15 janeiro, 2025

A "nossa" Vila Real

 


A “nossa” Vila Real

Muitas cidades possuem uma estátua, que personifica e dá imagem a um aglomerado urbano, já que este se forma tal como os homens organizam as suas cidades, oscilando entre o desenho orgânico das cidades medievais, ou planeado com desenho pensado relacionando forma/função com racionalidade e exigências das cidades novas. Nos dois casos a essência desse aglomerado é sempre algo abstracto e com dimensão gigante. Não se pode abraçar, beijar, acariciar ou apunhalar as cidades, porque estas acções implicam um interlocutor humanizado, e a disposição de ruas e edifícios, é algo que existe numa grande escala e a sua história perde-se na espiral do tempo.

  A estatuária é algo imaginado pelo Homem como testemunha que pára o tempo e passa a integrar a identidade de um grupo de pessoas, publicita eventos, personalidades e preserva memórias, ou até emite sinais de engrandecimento por forma a motivar o orgulho e a determinação do observador, para grandes feitos.

No século XVIII, Vila Real, assim como noutras cidades, fez nascer o seu espaço público com alguma visibilidade, refiro-me ao Campo do Tabulado - lugar público por excelência, passeio público, de passagem obrigatória, com vida social activa, onde se realizavam os grandes eventos da época, a feira de Santo António, corridas de cavalos e de touros e os festejos nos dias das procissões – e o desejo de enriquecer esteticamente este espaço, associou a arquitectura e a escultura, utilizando modelos clássicos para esculpir na pedra e incluindo pormenores que ajudassem a contar uma história.

Vila Real também possui a sua estátua – tema a que me limito a partilhar informação, porque não descobri nada de novo. (escarpasdocorgo.blogspot.com e revista TELLUS)

Seguindo a cronologia:

- “A Câmara de Vila Real deliberou fazer esta estátua em 1749.”

- “A elaboração da escultura, simbolizando Vila Real, foi arrematada em 3 de Setembro de 1755, por António de Nogueira, mestre estatuário, do Minho.”

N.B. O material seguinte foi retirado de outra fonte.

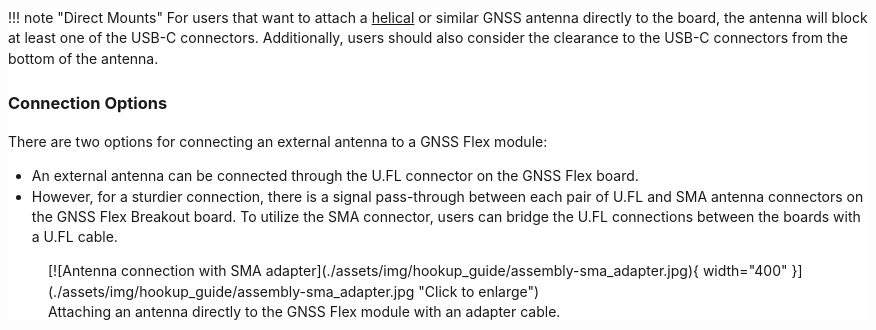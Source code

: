 !!! note "Direct Mounts"
	For users that want to attach a [helical](https://www.sparkfun.com/gnss-multi-band-l1-l2-l5-helical-antenna-sma.html) or similar GNSS antenna directly to the board, the antenna will block at least one of the USB-C connectors. Additionally, users should also consider the clearance to the USB-C connectors from the bottom of the antenna.



### Connection Options
There are two options for connecting an external antenna to a GNSS Flex module:

- An external antenna can be connected through the U.FL connector on the GNSS Flex board.
- However, for a sturdier connection, there is a signal pass-through between each pair of U.FL and SMA antenna connectors on the GNSS Flex Breakout board. To utilize the SMA connector, users can bridge the U.FL connections between the boards with a U.FL cable.


<div class="grid" markdown>

<div markdown>

<figure markdown>
[![Antenna connection with SMA adapter](./assets/img/hookup_guide/assembly-sma_adapter.jpg){ width="400" }](./assets/img/hookup_guide/assembly-sma_adapter.jpg "Click to enlarge")
<figcaption markdown>Attaching an antenna directly to the GNSS Flex module with an adapter cable.</figcaption>
</figure>
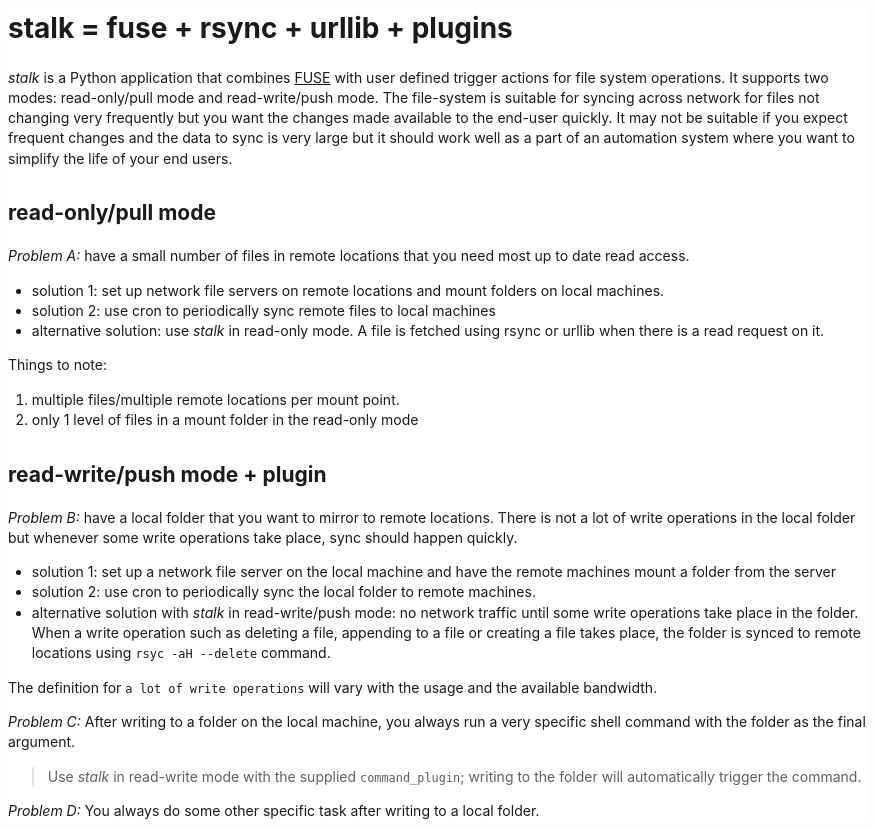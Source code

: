 # stalk  = fuse + rsync + urllib + plugins

*stalk* is a Python application that combines
[FUSE](http://fuse.sourceforge.net/) with user defined trigger actions for file
system operations. It supports two modes: read-only/pull mode and
read-write/push mode. The file-system is suitable for syncing across network
for files not changing very frequently but you want the changes made available
to the end-user quickly.  It may not be suitable if you expect frequent changes
and the data to sync is very large but it should work well as a part of an
automation system where you want to simplify the life of your end users.

## read-only/pull mode

*Problem A:* have a small number of files in remote locations that you need
most up to date read access.

- solution 1: set up network file servers on remote locations and mount folders
  on local machines. 
- solution 2: use cron  to periodically sync remote files to local machines
- alternative solution: use *stalk* in read-only mode.  A file is fetched
  using rsync or urllib when there is a read request on it.
 
Things to note:

1. multiple files/multiple remote locations per mount point.
2. only 1 level of files in a mount folder in the read-only mode

## read-write/push mode + plugin

*Problem B:* have a local folder that you want to mirror to remote locations.
There is not a lot of write operations in the local folder but whenever some
write operations take place, sync should happen quickly.

- solution 1: set up a network file server on the local machine and have the
  remote machines mount a folder from the server
- solution 2: use cron to periodically sync the local folder to remote
  machines.
- alternative solution with *stalk* in read-write/push mode: no network traffic
  until some write operations take place in the folder.  When a write operation such
as deleting a file, appending to a file or creating a file takes place, the
folder is synced to remote locations using `rsyc -aH --delete` command.

The definition for `a lot of write operations` will vary with the usage and
the available bandwidth.


*Problem C:* After writing to a folder on the local machine, you always run
a very specific shell command with the folder as the final argument.

>Use *stalk* in read-write mode with the supplied ``command_plugin``;
writing to the folder will automatically trigger the command.

*Problem D:* You always do some other specific task after writing to a local
folder.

- “A 27 de Novembro de 1755, o mestre Matias Lourenço de Matos arrematou a obra de decoração dos arcos da galeria, no Campo do Tabulado, com a edificação de um soco e uma peanha sobre qual colocaram uma estátua, com a imagem de uma mulher, vestida de guerreiro, com elmo e empunhando uma lança e escudo.”

- “No pedestal da estátua havia uma inscrição que dizia: "O nome de Vila Real que tenho conquistei-o com grande esforço. Não queiras títulos reais obtidos de outra forma". Texto original inscrito no pedestal da estátua: "QUOD REGALE NOMEN GERO MIHI RUBORE PARTU EST REGIA NOM ALITER NOMINA PARTA GERAS"

- “Em Novembro de 1884, a estátua foi apeada e demolidos os arcos para a construção do mercado fechado, inaugurado em 1885. As armas reais e a legenda, esculpidas no pedestal desapareceram, sendo desfeitos para calcetamentos.” (cometem-se erros e destrói-se património em todas as épocas)

- “No ano de 1894, transferiram-na para a fonte, no Jardim da Carreira.”

- “Em 1916, foi retirada e levada para os Paços do Concelho, sendo colocada sobre a fachada.”

Saber-se que foi encomendada pela Câmara de Vila Real, e que se expôs em espaço urbano público, de forma permanente ou efémera, com visibilidade para com os cidadãos, confere-lhe um grau de representatividade dinâmica e interactiva com as pessoas e um estatuto de escultura pública com significado. Esta escultura assume assim um diálogo aberto entre o objecto artístico e o cidadão, e que esteve, provavelmente, mais próximo das pessoas do que agora.

Hoje encima o edifício da Câmara de Municipal, talvez não haja espaço mais nobre, mas quem olha para ela? Sinto-a afastada dos vila-realenses, e a prova disso é a sua secundarização relativamente ao Aleu ou ao Pelourinho. Seria motivo para um investimento numa análise dessa peça, e a forma de a preservar, pois como mencionei anteriormente, apenas nos chega a informação sobre o autor, como característica “imagem de uma mulher, vestida de guerreiro, com elmo e empunhando uma lança e escudo” e a ausência da inscrição do seu pedestal que desapareceu “O nome de Vila Real que tenho conquistei-o com grande esforço. Não queiras títulos reais obtidos de outra forma". Faltam elementos que a liguem a esta cidade.

À vista desarmada parece uma estátua em degradação pelos agentes atmosféricos e pelo maus tratos sofridos anteriormente, não sendo possível visualizar pormenores. Penso que ao fazer 270 anos, e em ano em que se comemora o centenário de Vila Real, como cidade, chegou a hora de realizar 3 procedimentos;

1 – Retirá-la para o interior da Câmara Municipal, conservá-la como peça museológica, protegida dos agentes atmosféricos, para que as próximas gerações a possam contemplar.

2 – Fazer uma cópia substituta para colocar no seu lugar (assim se faz nas outras cidades).

3 – Promover o conhecimento deste símbolo de identidade e ousar em criar uma nova “Vila Real” com a linguagem escultórica do século XXI, a localizar em espaço próximo dos utentes. E não receiem as novas linguagens artísticas e materiais, não tenham medo da polémica: O amor ou o odio, são sempre preferíveis à indiferença, e é bom que os cidadãos se ocupem a dialogar sobre os seus símbolos, pois assim se promove a Educação Cultural.